Suivant jugement réputé contradictoire en date du 21 juin 2021, le tribunal judiciaire deThonon-les Bains, statuant sur l’opposition à la contrainte du 31 juillet 2018, a :
— déclaré prescrite la créance de Pole Emploi Auvergne Rhône-Alpes à l’encontre de M. [C] [O] d’un montant de 55 917, 92 euros concernant le trop-perçu d’allocations d’aide au retour à l’emploi pour la période du 1er avril 2011 au 29 mars 2014 ;
— condamné Pole Emploi Auvergne Rhône-Alpes à payer à M. [C] [O] la somme de 1 000 euros au titre de l’article 700 du code de porcédure civile ;
— condamné Pole Emploi Auvergne Rhône-Alpes aux dépens;
— débouté M. [C] [O] de ses demandes plus amples ou contraires.
Au visa principalement des motifs suivants :
en l’absence de justification par Pole Emploi, non comparant, de l’existence d’une fraude ou de fausses déclarations de la part du débiteur, la créance se trouve soumise à la prescription triennale de l’article L. 5422-5 du code du travail, ayant commencé à courir à compter de chacun des versements mensuels des allocations, soit au plus tard en avril 2014.
Par déclaration au greffe du 16 août 2021, Pole Emploi Auvergne Rhône-Alpes a interjeté appel de cette décision en toutes ses dispositions, sauf en ce qu’elle a débouté M. [C] [O] de ses demandes plus amples ou contraires.
Prétentions et moyens des parties
Dans ses dernières écritures du 31 mai 2022, régulièrement notifiées par voie de communication électronique, Pole Emploi Auvergne Rhône-Alpes sollicite l’infirmation du jugement rendu le 21 juin 2021 par le Tribunal judiciaire de Thonon les Bains en ce qu’il a :
— déclaré prescrite sa créance à l’encontre de M. [C] [O] d’un montant de 55.917,92 euros concernant le trop-perçu d’allocations d’aide au retour à l’emploi, pour la période du 1er avril 2011 au 29 mars 2014,
— condamné Pole Emploi Auvergne Rhône-Alpes à verser à M. [C] [O] la somme de 1.000 euros au titre de l’article 700 du code de procédure civile,
— condamné Pole Emploi Auvergne Rhône-Alpes aux dépens;
En conséquence et statuant à nouveau, il demande à la cour de :
— débouter M. [C] [O] de l’ensemble de ses demandes, fins et conclusions ;
— déclarer l’opposition de M. [C] [O] irrecevable ;
— juger recevable son action en restitution des allocations indûment perçues durant la période du 1er avril 2011 au 29 mars 2014;
— condamner M. [C] [O] à lui payer la somme de 55.917,92 euros au titre des allocations d’aide au retour à l’emploi indûment perçues ;
— condamner M. [C] [O] à lui payer la somme de 5 000 € au titre de l’article 700 du code de procédure civile;
— condamner le même aux entiers dépens d’appel qui seront recouvrés selon les modalités de l’article 699 du code de procédure civile par Maître Sarah-Emmanuelle Pozzallo, Avocat qui en a fait la demande.
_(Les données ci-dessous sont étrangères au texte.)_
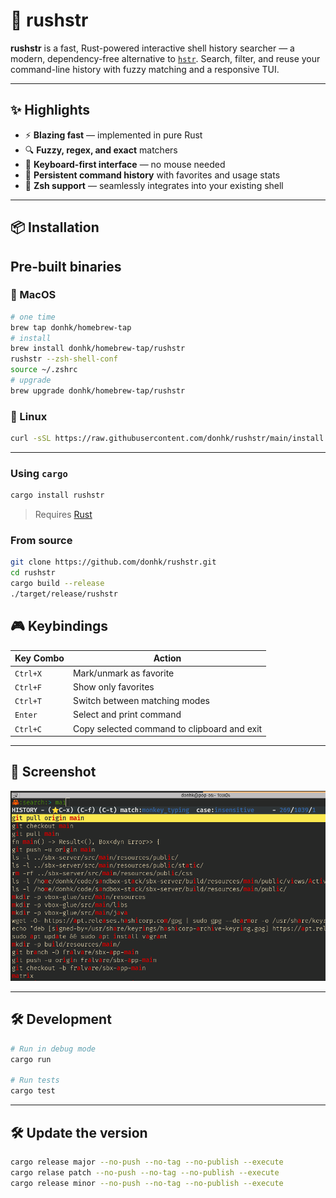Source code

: # 🚀 rushstr

**rushstr** is a fast, Rust-powered interactive shell history searcher — a modern, dependency-free alternative to [`hstr`](https://github.com/dvorka/hstr). Search, filter, and reuse your command-line history with fuzzy matching and a responsive TUI.

---

## ✨ Highlights

- ⚡ **Blazing fast** — implemented in pure Rust
- 🔍 **Fuzzy, regex, and exact** matchers
- 🎯 **Keyboard-first interface** — no mouse needed
- 💾 **Persistent command history** with favorites and usage stats
- 🐚 **Zsh support** — seamlessly integrates into your existing shell

---

## 📦 Installation

## Pre-built binaries

### 🔧 MacOS

```zsh
# one time
brew tap donhk/homebrew-tap
# install
brew install donhk/homebrew-tap/rushstr
rushstr --zsh-shell-conf
source ~/.zshrc
# upgrade
brew upgrade donhk/homebrew-tap/rushstr
```

### 🔧 Linux

```zsh
curl -sSL https://raw.githubusercontent.com/donhk/rushstr/main/install.sh | zsh
```

---

### Using `cargo`

```zsh
cargo install rushstr
```

> Requires [Rust](https://www.rust-lang.org/tools/install)

### From source

```zsh
git clone https://github.com/donhk/rushstr.git
cd rushstr
cargo build --release
./target/release/rushstr
```

## 🎮 Keybindings

| Key Combo | Action                          |
|-----------|---------------------------------|
| `Ctrl+X`  | Mark/unmark as favorite         |
| `Ctrl+F`  | Show only favorites             |
| `Ctrl+T`  | Switch between matching modes   |
| `Enter`   | Select and print command        |
| `Ctrl+C`  | Copy selected command to clipboard and exit |

---

## 📸 Screenshot

<img src="./assets/demo.png" alt="rushstr demo" width="600"/>

---

## 🛠 Development

```bash
# Run in debug mode
cargo run

# Run tests
cargo test
```

--- 

## 🛠 Update the version

```zsh
cargo release major --no-push --no-tag --no-publish --execute
cargo relase patch --no-push --no-tag --no-publish --execute
cargo release minor --no-push --no-tag --no-publish --execute
```
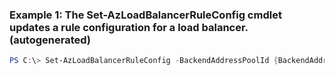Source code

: ### Example 1: The Set-AzLoadBalancerRuleConfig cmdlet updates a rule configuration for a load balancer. (autogenerated)
```powershell
PS C:\> Set-AzLoadBalancerRuleConfig -BackendAddressPoolId {BackendAddressPoolId} -BackendPort 3350 -FrontendIpConfigurationId {FrontendIpConfigurationId} -FrontendPort 3350 -LoadBalancer $loadbalancer -Name NewRule -ProbeId {ProbeId} -Protocol Tcp
```


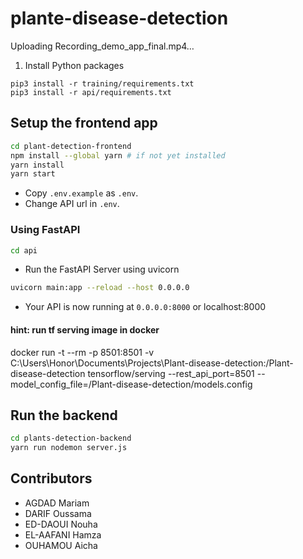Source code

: # plante-disease-detection


Uploading Recording_demo_app_final.mp4…



1. Install Python packages
```
pip3 install -r training/requirements.txt
pip3 install -r api/requirements.txt
```

## Setup the frontend app

```bash
cd plant-detection-frontend
npm install --global yarn # if not yet installed
yarn install 
yarn start
```

- Copy `.env.example` as `.env`.
- Change API url in `.env`.

### Using FastAPI

```bash
cd api
```

- Run the FastAPI Server using uvicorn

```bash
uvicorn main:app --reload --host 0.0.0.0
```

- Your API is now running at `0.0.0.0:8000` or localhost:8000

#### hint:  run tf serving image in docker
docker run -t --rm -p 8501:8501 -v C:\Users\Honor\Documents\Projects\Plant-disease-detection:/Plant-disease-detection tensorflow/serving --rest_api_port=8501 --model_config_file=/Plant-disease-detection/models.config



## Run the backend

```bash
cd plants-detection-backend
yarn run nodemon server.js
```

## Contributors

<!-- ALL-CONTRIBUTORS-LIST:START - Do not remove or modify this section -->
<!-- prettier-ignore-start -->
<!-- markdownlint-disable -->

<!-- markdownlint-restore -->
<!-- prettier-ignore-end -->

<!-- ALL-CONTRIBUTORS-LIST:END -->

- AGDAD Mariam
- DARIF Oussama
- ED-DAOUI Nouha
- EL-AAFANI Hamza
- OUHAMOU Aicha
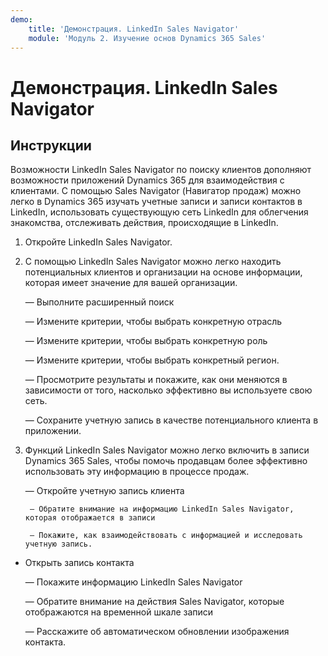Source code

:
 ```yaml
---
demo:
    title: 'Демонстрация. LinkedIn Sales Navigator'
    module: 'Модуль 2. Изучение основ Dynamics 365 Sales'
---
```


# Демонстрация. LinkedIn Sales Navigator

## Инструкции

Возможности LinkedIn Sales Navigator по поиску клиентов дополняют возможности приложений Dynamics 365 для взаимодействия с клиентами. С помощью Sales Navigator (Навигатор продаж) можно легко в Dynamics 365 изучать учетные записи и записи контактов в LinkedIn, использовать существующую сеть LinkedIn для облегчения знакомства, отслеживать действия, происходящие в LinkedIn. 

1. Откройте LinkedIn Sales Navigator. 

2. С помощью LinkedIn Sales Navigator можно легко находить потенциальных клиентов и организации на основе информации, которая имеет значение для вашей организации. 

	— Выполните расширенный поиск

	— Измените критерии, чтобы выбрать конкретную отрасль

	— Измените критерии, чтобы выбрать конкретную роль

	— Измените критерии, чтобы выбрать конкретный регион. 

	— Просмотрите результаты и покажите, как они меняются в зависимости от того, насколько эффективно вы используете свою сеть. 

	— Сохраните учетную запись в качестве потенциального клиента в приложении. 

3. Функций LinkedIn Sales Navigator можно легко включить в записи Dynamics 365 Sales, чтобы помочь продавцам более эффективно использовать эту информацию в процессе продаж. 

	— Откройте учетную запись клиента

		— Обратите внимание на информацию LinkedIn Sales Navigator, которая отображается в записи

		— Покажите, как взаимодействовать с информацией и исследовать учетную запись. 

- Открыть запись контакта

	— Покажите информацию LinkedIn Sales Navigator

	— Обратите внимание на действия Sales Navigator, которые отображаются на временной шкале записи

	— Расскажите об автоматическом обновлении изображения контакта.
Au soutien de ses prétentions, Pole Emploi Auvergne Rhône-Alpes fait notamment valoir que :
M. [O] ne démontre pas avoir procédé dans les délais requis à une nouvelle opposition suite à l’ordonnance de désistement du 9 octobre 2018, ayant fait courir un nouveau délai de recours, de sorte que son opposition serait irrecevable ;
le débiteur ayant omis de déclarer la reprise de son activité professionnelle en Suisse d’avril 2011 à mars 2012, puis de mars 2013 au 5 mai 2014, ce qui est assimilable à une fausse déclaration, sa créance se trouve soumise à une prescription décennale, qui n’a commencé à courir que lors de la télétransmission par l’intéressé du formulaire U1 en mai 2017, lui permettant de découvrir la fraude, de sorte que son action n’est pas prescrite ;
l’indû se trouve caractérisé tant dans son principe que dans son montant, les rémunérations afférentes aux emplois exercés en Suisse par M. [O] depuis le mois d’avril 2011 ne pouvant se cumuler avec les allocations chômage qu’il a perçues, en l’absence de justificatifs produits par l’intéressé, permettant de recalculer les sommes dues;
c’est de manière légitime, suite au désistement d’instance, qu’il a poursuivi le recouvrement forcé de la contrainte, et aucune faute ne peut lui être imputée de ce chef.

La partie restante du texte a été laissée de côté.